◆ WHAT THE TASK ASKS: Scan the lines below; pull out those with "callback".

:: PROVIDED DATA ::

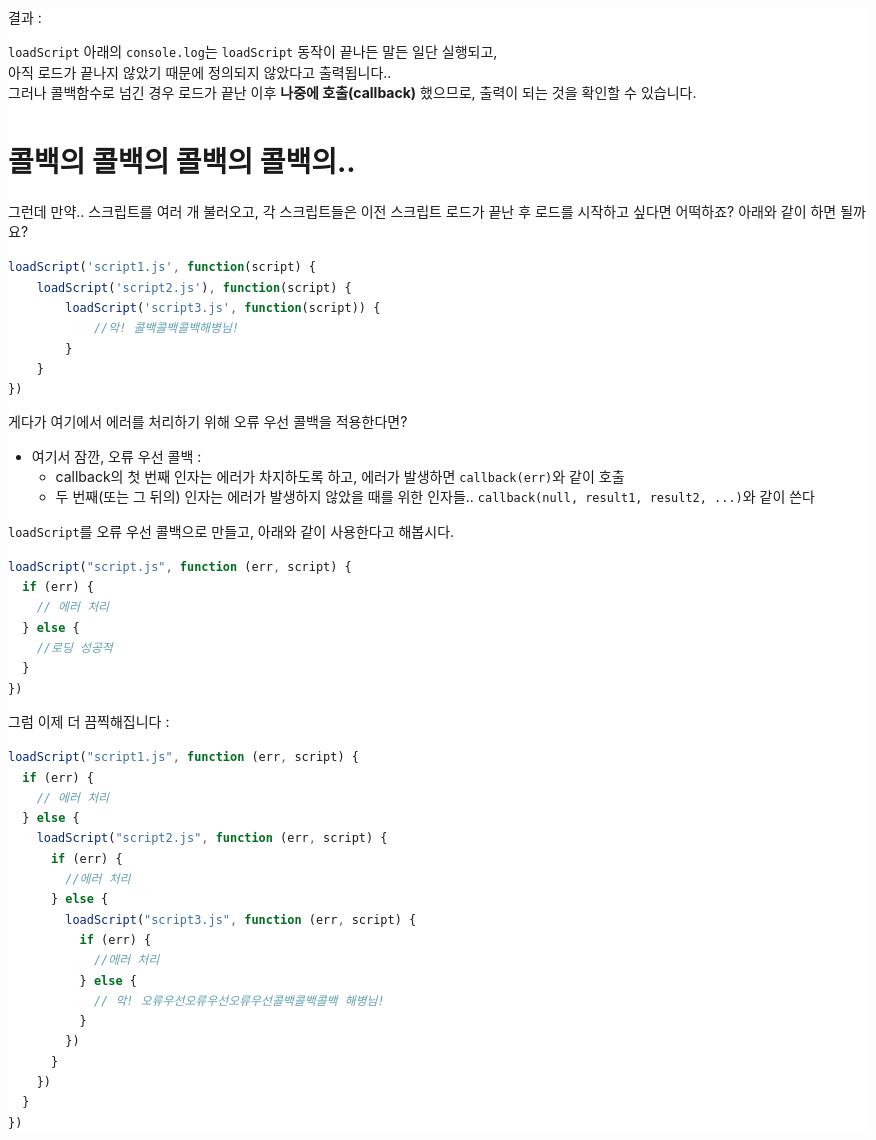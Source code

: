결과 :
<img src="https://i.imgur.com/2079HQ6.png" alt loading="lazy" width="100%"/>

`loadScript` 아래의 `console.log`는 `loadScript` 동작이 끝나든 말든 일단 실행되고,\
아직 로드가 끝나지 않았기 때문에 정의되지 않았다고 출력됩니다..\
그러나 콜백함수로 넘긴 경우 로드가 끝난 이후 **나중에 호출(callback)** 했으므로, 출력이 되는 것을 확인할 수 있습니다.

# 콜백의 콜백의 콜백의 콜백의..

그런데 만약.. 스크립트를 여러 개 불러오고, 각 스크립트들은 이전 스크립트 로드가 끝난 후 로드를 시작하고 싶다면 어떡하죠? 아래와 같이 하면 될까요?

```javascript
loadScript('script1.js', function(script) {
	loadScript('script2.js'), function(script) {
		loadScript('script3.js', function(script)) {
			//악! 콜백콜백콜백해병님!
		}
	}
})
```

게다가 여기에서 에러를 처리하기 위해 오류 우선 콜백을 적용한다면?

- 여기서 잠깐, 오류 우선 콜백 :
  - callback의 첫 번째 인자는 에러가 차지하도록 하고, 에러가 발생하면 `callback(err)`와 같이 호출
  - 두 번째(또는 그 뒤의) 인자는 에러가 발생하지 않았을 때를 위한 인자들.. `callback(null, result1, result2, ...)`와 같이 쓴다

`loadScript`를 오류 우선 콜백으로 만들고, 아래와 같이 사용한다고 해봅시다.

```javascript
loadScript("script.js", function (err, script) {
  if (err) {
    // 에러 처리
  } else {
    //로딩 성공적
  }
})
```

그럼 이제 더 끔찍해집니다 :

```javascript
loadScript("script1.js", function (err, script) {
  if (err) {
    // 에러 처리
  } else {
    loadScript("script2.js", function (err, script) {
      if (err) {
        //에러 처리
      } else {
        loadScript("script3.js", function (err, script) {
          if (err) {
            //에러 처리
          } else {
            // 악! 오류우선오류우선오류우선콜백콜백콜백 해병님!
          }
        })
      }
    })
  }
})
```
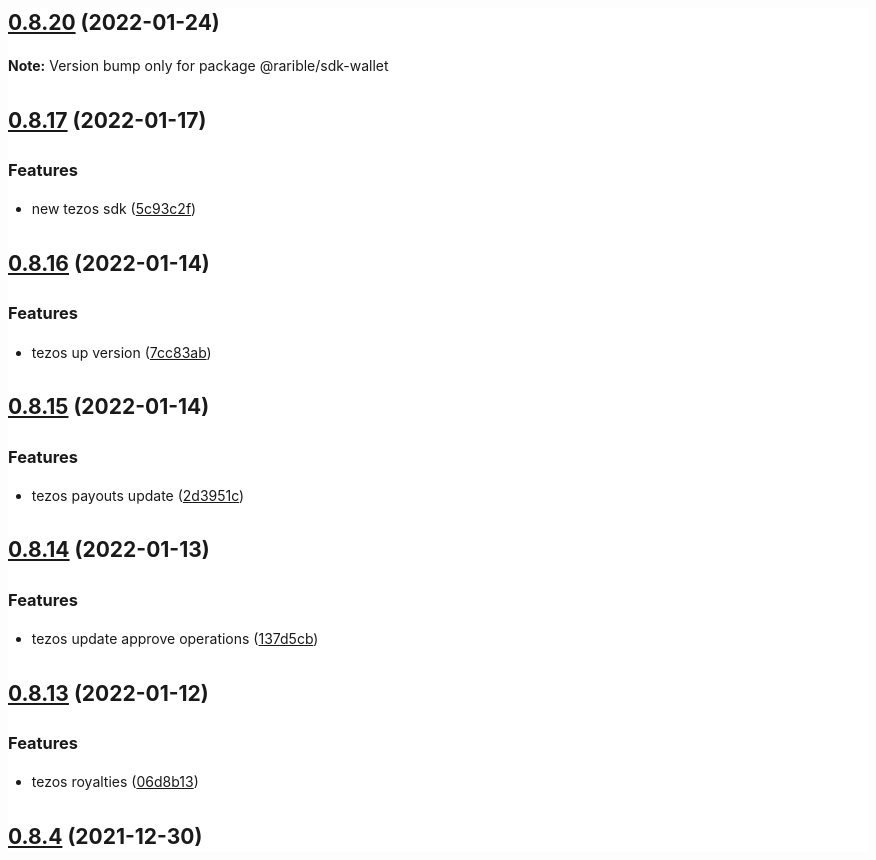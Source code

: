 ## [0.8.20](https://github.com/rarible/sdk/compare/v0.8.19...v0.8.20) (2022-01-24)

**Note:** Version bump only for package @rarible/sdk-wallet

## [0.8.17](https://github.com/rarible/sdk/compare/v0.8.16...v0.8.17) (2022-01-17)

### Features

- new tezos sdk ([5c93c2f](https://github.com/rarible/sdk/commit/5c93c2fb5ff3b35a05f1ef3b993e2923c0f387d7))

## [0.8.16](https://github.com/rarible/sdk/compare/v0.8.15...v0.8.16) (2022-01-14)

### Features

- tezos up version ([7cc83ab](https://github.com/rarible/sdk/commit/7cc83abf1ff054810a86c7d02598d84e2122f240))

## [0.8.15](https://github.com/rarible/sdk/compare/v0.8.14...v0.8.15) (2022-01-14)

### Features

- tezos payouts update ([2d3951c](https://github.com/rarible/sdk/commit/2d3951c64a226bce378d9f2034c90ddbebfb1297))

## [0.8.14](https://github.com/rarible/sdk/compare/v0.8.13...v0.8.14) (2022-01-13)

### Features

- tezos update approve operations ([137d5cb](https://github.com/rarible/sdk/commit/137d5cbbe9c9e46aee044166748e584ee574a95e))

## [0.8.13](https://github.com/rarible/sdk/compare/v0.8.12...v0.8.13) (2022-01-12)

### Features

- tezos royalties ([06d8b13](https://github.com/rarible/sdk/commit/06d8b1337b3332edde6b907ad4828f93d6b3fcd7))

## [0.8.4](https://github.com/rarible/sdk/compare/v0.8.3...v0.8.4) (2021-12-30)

:::
:: PROVIDED DATA ::

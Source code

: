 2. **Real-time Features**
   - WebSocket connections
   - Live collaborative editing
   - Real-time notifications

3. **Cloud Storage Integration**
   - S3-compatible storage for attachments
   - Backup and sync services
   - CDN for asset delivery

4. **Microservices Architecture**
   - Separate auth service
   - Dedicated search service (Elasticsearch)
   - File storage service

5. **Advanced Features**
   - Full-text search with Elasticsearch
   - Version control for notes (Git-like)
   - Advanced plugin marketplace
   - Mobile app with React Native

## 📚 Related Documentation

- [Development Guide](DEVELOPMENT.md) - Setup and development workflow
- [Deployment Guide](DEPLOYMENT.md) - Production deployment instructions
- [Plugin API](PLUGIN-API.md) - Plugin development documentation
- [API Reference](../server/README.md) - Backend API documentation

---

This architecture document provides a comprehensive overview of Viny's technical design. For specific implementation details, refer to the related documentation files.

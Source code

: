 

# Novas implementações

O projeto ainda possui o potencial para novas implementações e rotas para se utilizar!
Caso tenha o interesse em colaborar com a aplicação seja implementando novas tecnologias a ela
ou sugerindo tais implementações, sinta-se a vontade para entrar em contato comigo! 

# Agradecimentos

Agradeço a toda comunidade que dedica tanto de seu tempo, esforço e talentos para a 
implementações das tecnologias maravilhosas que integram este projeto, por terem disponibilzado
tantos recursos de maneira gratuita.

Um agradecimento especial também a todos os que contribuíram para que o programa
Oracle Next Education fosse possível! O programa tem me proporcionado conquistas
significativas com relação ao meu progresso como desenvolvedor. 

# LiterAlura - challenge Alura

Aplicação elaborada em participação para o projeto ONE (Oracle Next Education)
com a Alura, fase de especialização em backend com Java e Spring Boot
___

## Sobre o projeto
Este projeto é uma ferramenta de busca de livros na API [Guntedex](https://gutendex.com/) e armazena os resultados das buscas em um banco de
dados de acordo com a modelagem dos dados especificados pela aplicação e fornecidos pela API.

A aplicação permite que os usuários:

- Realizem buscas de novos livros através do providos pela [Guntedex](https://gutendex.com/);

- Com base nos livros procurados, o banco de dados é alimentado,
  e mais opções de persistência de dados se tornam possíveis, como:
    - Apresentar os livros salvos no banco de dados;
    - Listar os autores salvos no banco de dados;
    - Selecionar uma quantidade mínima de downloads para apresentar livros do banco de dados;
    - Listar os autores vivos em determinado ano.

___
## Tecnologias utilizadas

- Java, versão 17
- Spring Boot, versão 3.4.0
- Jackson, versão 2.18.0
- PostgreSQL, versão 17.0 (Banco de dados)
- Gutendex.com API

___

:::

◆ YOUR RESPONSE:
그러나 콜백함수로 넘긴 경우 로드가 끝난 이후 **나중에 호출(callback)** 했으므로, 출력이 되는 것을 확인할 수 있습니다.
  - callback의 첫 번째 인자는 에러가 차지하도록 하고, 에러가 발생하면 `callback(err)`와 같이 호출
  - 두 번째(또는 그 뒤의) 인자는 에러가 발생하지 않았을 때를 위한 인자들.. `callback(null, result1, result2, ...)`와 같이 쓴다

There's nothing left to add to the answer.